Puis on découpe et colle les gardes, ici un superbe papier marbré main par Claire Guillot (voir mon article sur les papiers marbrés).

Et on termine avec la mise en presse de finissure ! De nouveau 12h.
Un passage à l’atelier La Feuille d’Or permet de parachever l’ouvrage qui reçoit sa dorure et… Voilà le résultat.
Très bel ouvrage. Juste une petite question : pourquoi une ancre sur le plat supérieur ? Il s’agit pourtant de carnet individuel de services aériens. Il s’agit d’aéronavale ?
Merci beaucoup ! En effet, il s’agit d’un membre de l’aéronautique navale.
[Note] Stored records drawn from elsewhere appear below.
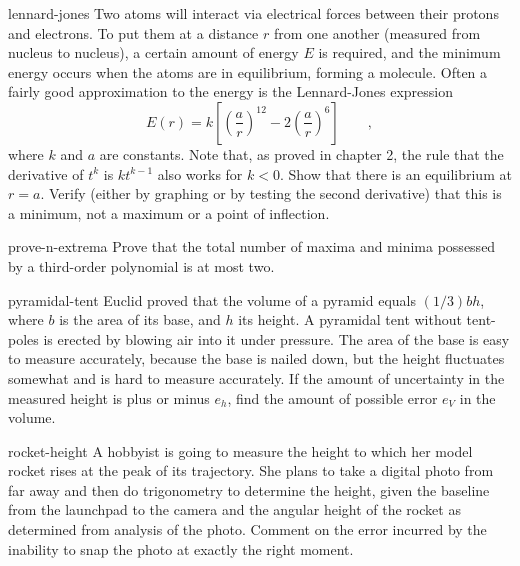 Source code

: \begin{hwsection}
\begin{hwwithsoln}{lennard-jones}
Two atoms will interact via electrical forces between
their protons and electrons. To put them at a distance $r$ from one another (measured from
nucleus to nucleus), a certain amount of energy $E$ is required, and the minimum energy
occurs when the atoms are in equilibrium, forming a molecule. Often a fairly good approximation
to the energy is the Lennard-Jones expression
\begin{equation*}
  E(r) = k\left[\left(\frac{a}{r}\right)^{12}-2\left(\frac{a}{r}\right)^6\right] \qquad ,
\end{equation*}
where $k$ and $a$ are constants. Note that, as proved in chapter 2, the rule that
the derivative of $t^k$ is $kt^{k-1}$ also works for $k<0$.
Show that there is an equilibrium at $r=a$. Verify (either by graphing or by testing
the second derivative) that this is a minimum, not a maximum or a point of inflection.
\end{hwwithsoln}

\begin{hwwithsoln}{prove-n-extrema}
Prove that the total number of maxima and minima possessed by a third-order polynomial
is at most two.
\end{hwwithsoln}

\begin{hwwithsoln}{pyramidal-tent}
Euclid proved that the volume of a pyramid equals $(1/3)bh$, where $b$ is the area of its
base, and $h$ its height. A pyramidal tent without tent-poles is erected by blowing air
into it under pressure. The area of the base is easy to measure accurately, because the
base is nailed down, but the height fluctuates somewhat and is hard to measure accurately.
If the amount of uncertainty in the measured height is plus or minus $e_h$, find the
amount of possible error $e_V$ in the volume.
\end{hwwithsoln}

\begin{hwwithsoln}{rocket-height}
A hobbyist is going to measure the height to which her model rocket rises at the peak of
its trajectory. She plans to
take a digital photo from far away and then do trigonometry to determine the height,
given the baseline from the launchpad to the camera and the angular height of the rocket
as determined from analysis of the photo. Comment on the error incurred by the inability to
snap the photo at exactly the right moment.
\end{hwwithsoln}

\end{hwsection}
l’aéronavale fait partie intégrante de la Marine Nationale. L’ancre ne me parait pas étrangére même si une cocarde aurait été bien venue
un ancien de l’aéro
Bonjour, petite précision : ce type de motif nécessite l’utilisation d’un fer à dorer en bronze représentant le motif souhaité. L’ancre de marine est un motif facile à trouver qui semble satisfaire les aéronautes marins. La cocarde nécessiterait la réalisation d’un fleuron unique. Je dois me renseigner en septembre pour un client sur le coût de fabrication d’un fleuron représentant l’insigne de navigant de l’aéronavale. Suivant ce coût, je pourrai faire réaliser quelques fleurons « spéciaux » à condition d’être sûre d’avoir suffisamment de commandes pour que leur achat soit amorti.
Très intéressants mais un peu trop simplifié, notamment au moment de la couvrure et la finissure.
Aussi quelle colle conseillez-vous ?
A quel moment encolez- vous le dos du livre ?
Detrempez-vous la peau avant de la poser ?
Merci
Bonjour, et merci pour votre intérêt. Cet article n’a pas vocation à servir de guide pour un pratiquant, mais à présenter les étapes à grandes lignes pour les curieux non-initiés… Voilà pourquoi le processus est simplifié !
J’emploie en général les colles Elasta N et RH8.
Quant à la peau, oui, je la mouille pour la rendre plus malléable au moment de la poser.